A common learning pattern when learning to code is using a built-in data structure like a Stack. You start off learning the basics on how to use it and appreciate its elegance. You’re then tasked with creating your own implementation. You gain a good understanding and appreciation of your everyday tools. How does this relate to building your own projects? The thing you’re building is a similar problem on a much larger scale. If you’re building a clone of Twitter, there are myriad challenges you have to face and you can decide how to approach them individually. You could make use of libraries for many of these but you could also take the reimplementation route for more of a challenge.
Starting can be the hardest thing. I find myself procrastinating by doing all the work around the thing I actually want to do. It’s a habit I’m trying to break but I think everyone has a habit of procrastinating instead of taking the first step. One way to start is to stop procrastinating, so let’s take a look at three truths that will help you get out of your procrastination rut.

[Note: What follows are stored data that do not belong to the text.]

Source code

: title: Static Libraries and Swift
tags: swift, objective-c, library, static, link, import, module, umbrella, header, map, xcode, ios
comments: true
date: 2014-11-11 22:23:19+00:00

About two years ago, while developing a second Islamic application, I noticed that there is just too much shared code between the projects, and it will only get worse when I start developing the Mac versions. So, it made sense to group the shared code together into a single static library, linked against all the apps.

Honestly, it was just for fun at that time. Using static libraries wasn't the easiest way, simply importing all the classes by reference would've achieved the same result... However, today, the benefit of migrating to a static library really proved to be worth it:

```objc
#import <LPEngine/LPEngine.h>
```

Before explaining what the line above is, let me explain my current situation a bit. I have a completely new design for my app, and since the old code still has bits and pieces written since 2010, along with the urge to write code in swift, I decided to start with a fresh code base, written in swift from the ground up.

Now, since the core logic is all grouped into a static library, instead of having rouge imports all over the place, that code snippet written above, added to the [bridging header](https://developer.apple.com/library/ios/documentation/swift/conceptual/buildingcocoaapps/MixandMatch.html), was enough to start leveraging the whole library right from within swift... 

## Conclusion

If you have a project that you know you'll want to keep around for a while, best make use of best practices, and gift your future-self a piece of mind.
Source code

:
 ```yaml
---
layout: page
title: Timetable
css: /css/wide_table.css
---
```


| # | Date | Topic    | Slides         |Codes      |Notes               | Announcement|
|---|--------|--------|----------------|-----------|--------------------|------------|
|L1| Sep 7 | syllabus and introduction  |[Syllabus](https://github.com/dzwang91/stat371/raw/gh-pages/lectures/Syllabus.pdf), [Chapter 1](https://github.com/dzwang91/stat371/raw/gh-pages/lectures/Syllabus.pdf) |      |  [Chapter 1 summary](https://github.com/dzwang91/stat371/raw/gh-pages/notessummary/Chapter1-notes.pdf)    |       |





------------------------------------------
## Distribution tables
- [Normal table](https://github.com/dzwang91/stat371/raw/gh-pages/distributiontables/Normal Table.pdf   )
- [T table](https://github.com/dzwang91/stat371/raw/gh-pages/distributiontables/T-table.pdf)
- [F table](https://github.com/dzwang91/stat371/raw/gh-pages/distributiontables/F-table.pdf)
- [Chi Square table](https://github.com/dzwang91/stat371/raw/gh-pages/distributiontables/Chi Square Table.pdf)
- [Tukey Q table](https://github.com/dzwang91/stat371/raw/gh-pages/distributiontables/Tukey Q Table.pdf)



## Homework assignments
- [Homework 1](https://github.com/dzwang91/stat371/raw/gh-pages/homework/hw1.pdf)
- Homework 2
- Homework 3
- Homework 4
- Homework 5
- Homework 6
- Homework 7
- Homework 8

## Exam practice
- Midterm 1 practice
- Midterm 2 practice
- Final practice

It’s easy to get into the trap of making the excuse that everything has been done or there isn’t a good time to do it. You might come up with excuses like these:
- I can’t make something like Instagram, it’s too complex
- I don’t have enough time right now, I need a few months of uninterrupted time
- I’m not ready yet, I just need to do some more tutorials
The perfect conditions don’t exist. The right time doesn’t exist. You don’t know enough, and that’s okay. Taking the next step and building something tangible is scary and difficult but it’s infinitely rewarding. You have to find whatever time you can and dispel the thoughts of lack-of-preparedness.
I used to get stuck in a cycle of learning about technology stacks and the best tool to use in a particular situation, to a much lesser extent I still do today. There are so many tools, frameworks, libraries and technologies that exist in the world today. They all have their own unique capabilities and trade-offs. They all compete with each other in vying for a programmers attention. Alongside each of these technologies, there exists champions, they shout from the top of the techno-blogosphere that their favourite technology is the best. Don’t be tempted. Temptation leads to rewriting your app forever in the hope that some problem will disappear all the while never releasing anything. The perfect tech stack doesn’t exist, there are more difficult ways of doing things and their are easier ways to get things done. Do some preliminary research, choose something and then execute.
You’ve picked your stack. You’ve started. You’re well on your way to building something great but then it hits you, questions start entering your mind.
- Am I doing this right?
- Should I be using a library here?
- Is this how everyone does authentication?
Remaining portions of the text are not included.